START EXTRACTED RECORDS

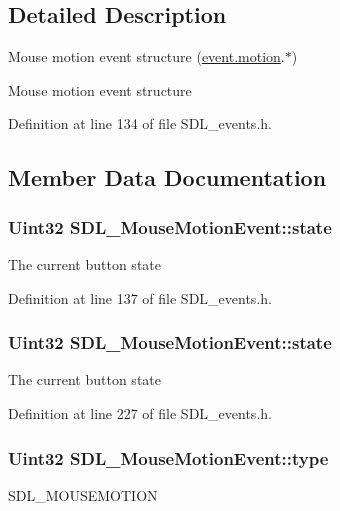 \subsection{Detailed Description}
Mouse motion event structure (\hyperlink{unionSDL__Event_ac3c89e190faacbe84280cd539453bab6}{event.\+motion}.$\ast$) 

Mouse motion event structure 

Definition at line 134 of file S\+D\+L\+\_\+events.\+h.



\subsection{Member Data Documentation}
\hypertarget{structSDL__MouseMotionEvent_a3f6e9bad9d959b824881ba09e05b7024}{
\subsubsection[{state}]{\setlength{\rightskip}{0pt plus 5cm}Uint32 S\+D\+L\+\_\+\+Mouse\+Motion\+Event\+::state}}\label{structSDL__MouseMotionEvent_a3f6e9bad9d959b824881ba09e05b7024}
The current button state 

Definition at line 137 of file S\+D\+L\+\_\+events.\+h.

\hypertarget{structSDL__MouseMotionEvent_a3f6e9bad9d959b824881ba09e05b7024}{
\subsubsection[{state}]{\setlength{\rightskip}{0pt plus 5cm}Uint32 S\+D\+L\+\_\+\+Mouse\+Motion\+Event\+::state}}\label{structSDL__MouseMotionEvent_a3f6e9bad9d959b824881ba09e05b7024}
The current button state 

Definition at line 227 of file S\+D\+L\+\_\+events.\+h.

\hypertarget{structSDL__MouseMotionEvent_a431dd28cd6db6a7335cf633dbeb80cfb}{
\subsubsection[{type}]{\setlength{\rightskip}{0pt plus 5cm}Uint32 S\+D\+L\+\_\+\+Mouse\+Motion\+Event\+::type}}\label{structSDL__MouseMotionEvent_a431dd28cd6db6a7335cf633dbeb80cfb}
S\+D\+L\+\_\+\+M\+O\+U\+S\+E\+M\+O\+T\+I\+O\+N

END EXTRACTED RECORDS

YOUR ASSIGNMENT>
What is needed is each line from the records with the word "structure" in it.

RESPONSE AREA>
Mouse motion event structure (\hyperlink{unionSDL__Event_ac3c89e190faacbe84280cd539453bab6}{event.\+motion}.$\ast$) 
Mouse motion event structure 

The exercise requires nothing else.